Task brief:
Whenever a line in the data holds the string "stylesheet", copy that line.

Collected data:
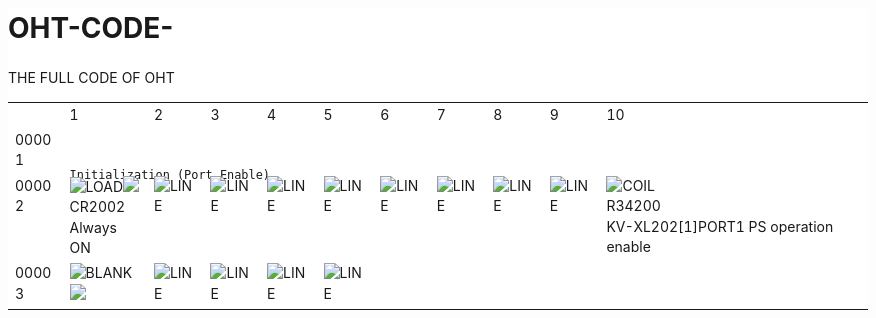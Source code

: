 # OHT-CODE-
THE FULL CODE OF OHT
<!DOCTYPE HTML>
<html>
<head>
<meta name = "robots" content = "noindex, nofollow" charset = "utf-8">
<link href = "./css/LadderBase.css" rel = "stylesheet" type = "text/css">
<link href = "./css/UserStyle.css" rel = "stylesheet" type = "text/css">
<title>Main</title>
</head>
<body>
<table>
<tr>
	<td class = "HEADER COLNO"><span class = "No"></span></td>
	<td class = "HEADER COLNO"><span class = "No">1</span></td>
	<td class = "HEADER COLNO"><span class = "No">2</span></td>
	<td class = "HEADER COLNO"><span class = "No">3</span></td>
	<td class = "HEADER COLNO"><span class = "No">4</span></td>
	<td class = "HEADER COLNO"><span class = "No">5</span></td>
	<td class = "HEADER COLNO"><span class = "No">6</span></td>
	<td class = "HEADER COLNO"><span class = "No">7</span></td>
	<td class = "HEADER COLNO"><span class = "No">8</span></td>
	<td class = "HEADER COLNO"><span class = "No">9</span></td>
	<td class = "HEADER COLNO"><span class = "No">10</span></td>
	<td class = "HEADER COLNO"><span class = "No"></span></td>
</tr>
<tr class = "BlockTop">
	<td class = "HEADER LINENO"><span class = "No">00001</span></td>
	<td class = "COMMENT" colspan = "10"><div class = "CommentLayout" style="height:22px;" title = "
Initialization (Port Enable)"><pre><code><br>Initialization (Port Enable)</code></pre></div></td>
	<td class="BUSLINE"><div class = "BusLineStyle"></div></td>
</tr>
<tr class = "BlockTop">
	<td class = "HEADER LINENO"><span class = "No">00002</span></td>
	<td class = "LOAD"><img src = "./Images/LOAD.png" alt = "LOAD"><img src = "./Images/VLINE.png" class = "VlineDown"><div class = "Operand ImageOperand1" title = "CR2002"><span class = "CR2002">CR2002</span></div><div class = "DeviceComment" title = "Always ON"><span>Always ON</span></div></td>
	<td class = "LINE"><img src = "./Images/LINE.png" alt = "LINE"></td>
	<td class = "LINE"><img src = "./Images/LINE.png" alt = "LINE"></td>
	<td class = "LINE"><img src = "./Images/LINE.png" alt = "LINE"></td>
	<td class = "LINE"><img src = "./Images/LINE.png" alt = "LINE"></td>
	<td class = "LINE"><img src = "./Images/LINE.png" alt = "LINE"></td>
	<td class = "LINE"><img src = "./Images/LINE.png" alt = "LINE"></td>
	<td class = "LINE"><img src = "./Images/LINE.png" alt = "LINE"></td>
	<td class = "LINE"><img src = "./Images/LINE.png" alt = "LINE"></td>
	<td class = "COIL"><img src = "./Images/COIL.png" alt = "COIL"><div class = "Operand ImageOperand1 KV-XL202Color" title = "R34200"><span class = "R34200">R34200</span></div><div class = "DeviceComment RtCmtColor" title = "KV-XL202[1]PORT1 PS operation enable"><span>KV-XL202[1]PORT1 PS operation enable</span></div></td>
	<td class="BUSLINE"><div class = "BusLineStyle"></div></td>
</tr>
<tr>
	<td class = "HEADER LINENO"><span class = "No">00003</span></td>
	<td class = "BLANK"><img src = "./Images/BLANK.png" alt = "BLANK"><img src = "./Images/VLINE.png" class = "VlineUpDown"></td>
	<td class = "LINE"><img src = "./Images/LINE.png" alt = "LINE"></td>
	<td class = "LINE"><img src = "./Images/LINE.png" alt = "LINE"></td>
	<td class = "LINE"><img src = "./Images/LINE.png" alt = "LINE"></td>
	<td class = "LINE"><img src = "./Images/LINE.png" alt = "LINE"></td>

Exercise output:
<link href = "./css/LadderBase.css" rel = "stylesheet" type = "text/css">
<link href = "./css/UserStyle.css" rel = "stylesheet" type = "text/css">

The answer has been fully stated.